In [None]:
# Homework 6 (due 08/08/2024)

# Neural networks and computer vision

### Objective
In this week's project, you will learn to train, validate, and test a neural network. You will explore how inputs change through feature extraction in convolutional neural networks (CNNs), and you will interpret the trained filters by the network.

#### Dataset

You will use the MNIST dataset, a standard dataset of handwritten digits, which is widely used for training and testing image processing systems.

#### Instructions

The code example below demonstrates how to define, train, validate, and test a CNN. The training and test accuracy after each completed epoch are shown after a completed

**1. Explore a working example**
1. Open `example.ipynb` and read the code.
2. Consult the pytorch documentation to learn what the arguments of the various employed pytorch functions mean.
3. Run the code.
4. Replace SGD with Adam in the training process. Then run the code again.
5. Save the output figures that show training and validation accuracy as a function of the number of epochs in your file system.

**2. Build a network**
Create your own working example. (You are allowed to copy any amount of code from `example.ipynb`.) Your CNN should be different from the CNN in the working example in the following ways:
1. The new CNN should have three convolutional layers instead of two. The first layer creates 32 channels. The second layer creates 64 channels, and the third layer creates 128 channels.
2. The pooling layer after the third layer should not employ any padding.
3. The last hidden layer should have 512 neurons.
4. For all layers except the output layer, the activation function should be a ReLU (use `torch.nn.ReLU`).

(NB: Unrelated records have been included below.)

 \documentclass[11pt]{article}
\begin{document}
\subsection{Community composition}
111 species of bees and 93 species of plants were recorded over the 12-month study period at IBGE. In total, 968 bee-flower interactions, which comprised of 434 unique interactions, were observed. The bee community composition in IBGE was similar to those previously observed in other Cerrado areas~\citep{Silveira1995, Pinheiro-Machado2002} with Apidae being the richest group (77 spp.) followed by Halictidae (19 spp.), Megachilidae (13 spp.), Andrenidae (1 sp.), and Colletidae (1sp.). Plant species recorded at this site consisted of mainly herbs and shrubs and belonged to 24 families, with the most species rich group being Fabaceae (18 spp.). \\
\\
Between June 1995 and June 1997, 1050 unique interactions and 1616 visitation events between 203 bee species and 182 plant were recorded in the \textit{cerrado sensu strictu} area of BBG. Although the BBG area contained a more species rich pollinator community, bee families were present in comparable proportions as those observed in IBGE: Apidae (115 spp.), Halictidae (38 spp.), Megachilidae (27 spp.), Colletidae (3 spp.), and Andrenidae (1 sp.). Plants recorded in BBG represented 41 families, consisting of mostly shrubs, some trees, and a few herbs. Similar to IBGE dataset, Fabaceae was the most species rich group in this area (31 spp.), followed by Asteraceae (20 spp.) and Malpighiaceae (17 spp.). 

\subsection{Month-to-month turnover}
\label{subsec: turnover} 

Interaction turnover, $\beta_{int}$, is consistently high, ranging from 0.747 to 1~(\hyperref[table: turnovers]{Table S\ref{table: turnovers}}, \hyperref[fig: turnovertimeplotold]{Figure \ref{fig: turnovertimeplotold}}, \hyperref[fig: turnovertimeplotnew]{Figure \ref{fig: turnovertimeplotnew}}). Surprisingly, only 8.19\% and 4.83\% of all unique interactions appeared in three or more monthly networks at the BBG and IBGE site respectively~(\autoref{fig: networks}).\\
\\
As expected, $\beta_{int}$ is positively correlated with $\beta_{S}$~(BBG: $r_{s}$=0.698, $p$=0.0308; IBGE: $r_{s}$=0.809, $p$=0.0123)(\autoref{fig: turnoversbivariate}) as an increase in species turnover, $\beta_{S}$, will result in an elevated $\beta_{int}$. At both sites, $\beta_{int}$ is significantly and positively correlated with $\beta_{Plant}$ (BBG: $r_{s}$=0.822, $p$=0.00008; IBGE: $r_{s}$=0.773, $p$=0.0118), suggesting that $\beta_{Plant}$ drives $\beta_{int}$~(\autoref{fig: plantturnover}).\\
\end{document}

**3. Train and evaluate a neural network**
1. Train the neural network that you have constructed in the previous step. How have the upgrades with respect to the CNN in `example.ipynb` affected the CNN's training time?
2. Test the neural network. How have the upgrades with respect to the CNN in `example.ipynb` affected the CNN's validation accuracy?
3. Identify the number $k$ of training epochs that gives you a good tradeoff between training time and validation accuracy.
4. Run your code again using $k$ epochs during training. Time the training (e.g. using the python library `time`).

**4. Model validation and model selection**
1. Use the validation set approach to identify the best number $c$ of channels in the first convolutional layer (consider $c\in\{2,15\}$).
2. Update your neural network architecture so that the first convolutional layer has $c$ channels.

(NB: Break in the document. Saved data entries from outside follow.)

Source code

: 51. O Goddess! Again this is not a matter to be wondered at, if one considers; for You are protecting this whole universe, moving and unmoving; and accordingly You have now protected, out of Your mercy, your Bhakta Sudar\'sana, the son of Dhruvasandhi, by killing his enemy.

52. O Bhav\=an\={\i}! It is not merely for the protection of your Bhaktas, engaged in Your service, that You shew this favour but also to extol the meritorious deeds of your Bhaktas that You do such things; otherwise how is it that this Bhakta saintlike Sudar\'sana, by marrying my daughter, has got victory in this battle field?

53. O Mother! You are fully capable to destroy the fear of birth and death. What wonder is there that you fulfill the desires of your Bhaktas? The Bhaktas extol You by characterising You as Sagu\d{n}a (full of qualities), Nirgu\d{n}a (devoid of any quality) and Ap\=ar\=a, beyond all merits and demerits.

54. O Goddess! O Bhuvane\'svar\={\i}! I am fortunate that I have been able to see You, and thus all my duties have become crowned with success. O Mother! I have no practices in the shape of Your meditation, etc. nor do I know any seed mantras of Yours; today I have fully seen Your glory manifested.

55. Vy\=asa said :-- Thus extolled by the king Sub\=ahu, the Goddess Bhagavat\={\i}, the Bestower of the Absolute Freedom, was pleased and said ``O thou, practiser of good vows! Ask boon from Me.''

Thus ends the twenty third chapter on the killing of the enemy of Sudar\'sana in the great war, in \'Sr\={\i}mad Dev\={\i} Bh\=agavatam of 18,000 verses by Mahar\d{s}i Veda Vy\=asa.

**5. Visualizing feature extraction**
1. Use the function `plot_mapped_features` to view an input image and the corresponding first channel of the hidden state for each feature-extraction layer (i.e., each convolution layer and each pooling layer).
2. Update the function so that it shows all channels instead of just one.
3. Comment on where you observe differences between the channels within a layer.

**6. Visualizing and interpreting filters**
1. Use the function `plot_filters` to view the trained filters of the first convolutional layer.
2. Identify the filters that perform blurring, sharpening, or horizontal or vertical edge detection.

**7. Comparison to logistic regression**
1. Construct and run a pipeline for multiclass logistic regression of the MNIST dataset using sklearn.
2. Comment on how the training time and test accuracy of logistic regression compare to the CNN.
3. Now run multiclass logistic regression on the MNIST data set using one of the hidden states of the CNN (i.e., $\vec{x}^{(2)}$, $\vec{x}^{(3)}$, ..., $\vec{x}^{(7)}$) as inputs. Which set of inputs yields the best classification results?

In [21]:
# import packages
import torch
import torch.nn as nn
import torch.optim as optim
import torchvision
import torchvision.transforms as transforms
from torch.utils.data import DataLoader, random_split
import matplotlib.pyplot as plt
import numpy as np

In [22]:
# Load and preprocess the MNIST dataset

# Define an array transformation that transforms the images to tensor format 
# and normalizes the pixel values to the range [-1, 1]
transform = transforms.Compose([
    transforms.ToTensor(),
    transforms.Normalize((0.5,), (0.5,))
])

# Download and load the training and test datasets
train_dataset = torchvision.datasets.MNIST(root='./data', train=True, 
    download=True, transform=transform)
test_dataset = torchvision.datasets.MNIST(root='./data', train=False, 
    download=True, transform=transform)

# Split the training dataset into a training set and a validation set
train_set, val_set = random_split(train_dataset, [50000, 10000])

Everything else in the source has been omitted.